原題American Sniper、配給ワーナー・ブラザース映画
ブラッドリー・クーパー演ずる主人公クリス・カイルを、英雄扱いせずに、一人の家族を持つ米国人のイラクにおける戦争体験として淡々と描いていることが素晴らしい。1回目2回目3回目4回目と派兵が重なる中、仲間は傷つき殺され、弟も精神を病み、彼自身の心も傷ついていく。
そして戦いの原動力は、崇高な精神よりも仲間をやられた復讐心に変わっていく。そして、4回目派遣で、仲間を殺した元オリンピック出場の狙撃手を仕留めることができた。160名を射殺!しかし、見ているこちら側は、米国から遥かに遠い異国で、彼に限らず、こんなにヒトを殺すことの意義に否応なく疑問を持つ。
子供に銃口で狙いを定めているクーパーが、子供が砲弾を手放し、思わずホッとする姿に共感を覚えた。その前には、米軍と闘おうとする息子と母を共に射殺もしていた。本国に全く危害がない遠い異国で、米兵達は何と戦っているのか?大いなる疑問を突きつける強烈な映像であった。
戦場から離れても彼は精神的障害に苦しむ。同様の人達を助けることでようやく回復してきたところで、彼は戦争帰りの人間に射殺されてしまう。立派な葬儀を国家は行ってくれたが、殺した方も殺された方も、国家による要請に従って戦争に従事しての悲劇。国家というものの非情さを、今ウクライナに派遣されているソ連兵士のことを想いながら、思い知った。

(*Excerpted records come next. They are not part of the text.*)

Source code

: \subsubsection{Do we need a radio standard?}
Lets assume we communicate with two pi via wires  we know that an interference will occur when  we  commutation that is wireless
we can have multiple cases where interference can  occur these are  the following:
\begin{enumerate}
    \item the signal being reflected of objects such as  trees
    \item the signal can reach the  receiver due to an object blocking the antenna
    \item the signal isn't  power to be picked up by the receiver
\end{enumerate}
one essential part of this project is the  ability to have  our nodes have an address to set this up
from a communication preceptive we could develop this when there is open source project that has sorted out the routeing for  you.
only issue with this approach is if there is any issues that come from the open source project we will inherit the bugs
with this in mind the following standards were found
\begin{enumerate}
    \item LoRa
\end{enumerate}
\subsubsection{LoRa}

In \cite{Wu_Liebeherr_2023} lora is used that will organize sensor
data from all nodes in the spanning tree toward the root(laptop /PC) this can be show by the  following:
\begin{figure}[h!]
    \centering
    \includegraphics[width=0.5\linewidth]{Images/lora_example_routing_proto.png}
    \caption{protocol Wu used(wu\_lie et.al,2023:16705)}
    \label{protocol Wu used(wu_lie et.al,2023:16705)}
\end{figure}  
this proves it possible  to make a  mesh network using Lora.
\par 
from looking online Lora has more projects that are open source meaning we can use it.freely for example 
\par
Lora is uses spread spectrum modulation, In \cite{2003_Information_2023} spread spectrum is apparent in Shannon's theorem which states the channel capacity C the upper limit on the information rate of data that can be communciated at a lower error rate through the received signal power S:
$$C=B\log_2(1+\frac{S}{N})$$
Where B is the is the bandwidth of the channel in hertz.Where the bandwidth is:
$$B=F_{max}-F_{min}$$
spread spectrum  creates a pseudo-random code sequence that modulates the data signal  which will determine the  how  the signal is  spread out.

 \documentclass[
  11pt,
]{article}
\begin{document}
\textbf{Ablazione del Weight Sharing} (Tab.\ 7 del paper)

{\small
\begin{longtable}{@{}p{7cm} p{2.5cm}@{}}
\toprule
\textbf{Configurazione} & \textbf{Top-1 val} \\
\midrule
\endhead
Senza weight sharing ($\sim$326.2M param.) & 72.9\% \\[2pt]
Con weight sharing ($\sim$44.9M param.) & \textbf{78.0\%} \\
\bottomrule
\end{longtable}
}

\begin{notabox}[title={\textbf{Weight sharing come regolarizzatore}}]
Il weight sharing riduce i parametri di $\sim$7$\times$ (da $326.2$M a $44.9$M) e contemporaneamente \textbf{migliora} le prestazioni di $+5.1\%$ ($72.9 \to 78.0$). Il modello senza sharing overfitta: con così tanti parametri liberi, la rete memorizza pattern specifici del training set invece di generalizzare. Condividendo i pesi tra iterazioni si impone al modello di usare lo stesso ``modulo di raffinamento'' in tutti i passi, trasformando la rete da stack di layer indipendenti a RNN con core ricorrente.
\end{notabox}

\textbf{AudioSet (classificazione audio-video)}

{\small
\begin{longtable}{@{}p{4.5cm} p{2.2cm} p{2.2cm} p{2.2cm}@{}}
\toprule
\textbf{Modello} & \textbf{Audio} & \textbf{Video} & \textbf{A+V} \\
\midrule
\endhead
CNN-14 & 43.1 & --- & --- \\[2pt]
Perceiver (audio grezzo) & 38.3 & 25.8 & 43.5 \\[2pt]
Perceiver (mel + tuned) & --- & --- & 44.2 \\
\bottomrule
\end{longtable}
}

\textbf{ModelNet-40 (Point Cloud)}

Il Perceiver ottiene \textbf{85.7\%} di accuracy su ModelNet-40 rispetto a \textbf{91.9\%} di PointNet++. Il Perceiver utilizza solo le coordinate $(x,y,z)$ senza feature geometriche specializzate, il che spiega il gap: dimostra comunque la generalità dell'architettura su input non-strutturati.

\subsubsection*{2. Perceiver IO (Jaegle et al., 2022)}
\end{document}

狙撃対象等に脚色は多少あるが、事実の重み・本質を突きつけることで種々のことを考えさせるとても優れた映画であった。クリント・イーストウッドの戦争映画にはいつも感心させられる。
製作クリント・イーストウッド、ロバート・ローレンツ、アンドリュー・ラザー ブラッドリー・クーパー、ピーター・モーガン、製作総指揮ティム・ムーア、ジェイソン・ホール、シェロウム・キム ブルース・バーマン。
原作クリス・カイルの自伝『American Sniper: The Autobiography of the Most Lethal Sniper in U.S. Military History』、脚本ジェイソン・ホール(アメリカン・ソルジャー等)。
撮影トム・スターン、美術ジェームズ・J・ムラカミ シャリーズ・カーデナス、衣装デボラ・ホッパー、編集ジョエル・コックス ゲイリー・D・ローチ、視覚効果マイケル・オー、海軍技術顧問、ケビン・ラーチ
出演はブラッドリー・クーパー、シエナ・ミラー、ルーク・グライムス、ジェイク・マクドーマン、ケビン・ラーチ、コリー・ハードリクト、ナビド・ネガーバン、キーア・オドネル。